Le fiasco syrien

Kerry et Lavrov : larrons en foire
(Photo AFP)

Le bras-de-fer entre Bachar Al-Assad et les Occidentaux se traduit par la déconfiture de la diplomatie américaine. La recherche et la destruction des armes chimiques syriennes avançant à grands pas, le secrétaire d’État américain, John Kerry, a cru utile de féliciter Bachar pour son zèle et Vladimir Poutine pour son entregent. En réalité, les Russes sont parvenus à maintenir le dictateur au pouvoir en faisant une concession, certes importante, sur les armes chimiques, mais qui laisse Bachar libre de poursuivre sa monstrueuse besogne.

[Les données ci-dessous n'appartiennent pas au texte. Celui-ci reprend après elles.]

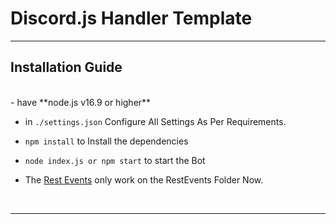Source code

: # Discord.js Handler Template

***

## Installation Guide

<br/>
- have **node.js v16.9 or higher**

- in `./settings.json` Configure All Settings As Per Requirements.


- `npm install` to Install the dependencies

- `node index.js or npm start` to start the Bot

- The [Rest Events](https://discordjs.guide/additional-info/changes-in-v14.html#rest-events) only work on the RestEvents Folder Now.
<br/>

*** 
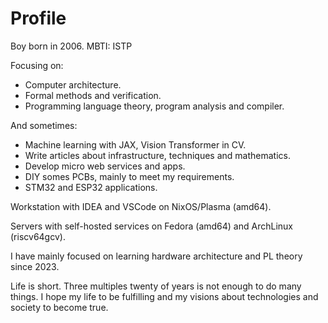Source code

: # Profile

Boy born in 2006.
MBTI: ISTP

Focusing on:

- Computer architecture.
- Formal methods and verification.
- Programming language theory, program analysis and compiler.

And sometimes:

- Machine learning with JAX, Vision Transformer in CV.
- Write articles about infrastructure, techniques and mathematics.
- Develop micro web services and apps.
- DIY somes PCBs, mainly to meet my requirements.
- STM32 and ESP32 applications.

Workstation with IDEA and VSCode on NixOS/Plasma (amd64).

Servers with self-hosted services on Fedora (amd64) and ArchLinux (riscv64gcv).

I have mainly focused on learning hardware architecture and PL theory since 2023.

Life is short.
Three multiples twenty of years is not enough to do many things.
I hope my life to be fulfilling and my visions about technologies and society to become true.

ON S’INTERROGERA un jour, pour le compte du récit historique, sur les circonstances de la volte-face américaine. Le président Barack Obama, dont la riposte militaire semblait imminente à la fin du mois d’août, a soudainement changé d’avis en demandant au Congrès de ratifier sa décision, ce à quoi il n’était pas obligé. M. Poutine s’est engouffré dans la brèche en proposant la recherche et la destruction des armes chimiques qui, avec le concours de l’ONU, sont promptement menées. La France, dont les avions  ont failli décoller pour aller bombarder des objectifs militaires en Syrie, a dû geler son intervention et a été brusquement exclue du jeu diplomatique conduit par John Kerry et par le ministre russe des Affaires étrangères, Serguei Lavrov, à Genève. Personne ne s’attendait pour autant à ce que M. Kerry fît l’éloge de Bachar, sous le prétexte qu’il obéissait avec une docilité remarquable aux injonctions onusiennes. Comme s’il venait de se transformer en interlocuteur valable.

Innombrables factions.

Le président syrien a compris que, si son différend avec l’Occident restait circonscrit aux armes chimiques, rien ne l’empêchait de poursuivre une guerre civile qui a déjà fait quelque 120 000 morts et deux millions de réfugiés ou déplacés ; que l’accord américano-russe ne concernait que la « ligne rouge » qu’il a franchie à plusieurs reprises ; que le degré de détermination des États-Unis, empêtrés dans une crise à la fois financière et institutionnelle, était voisin de  zéro. Mais la crise syrienne est plus violente que jamais, Bachar a commis des crimes de guerre et contre l’humanité et le peuple syrien est abandonné non seulement à la soldatesque loyaliste mais à d’innombrables factions dont les objectifs sont différents et très souvent divergents.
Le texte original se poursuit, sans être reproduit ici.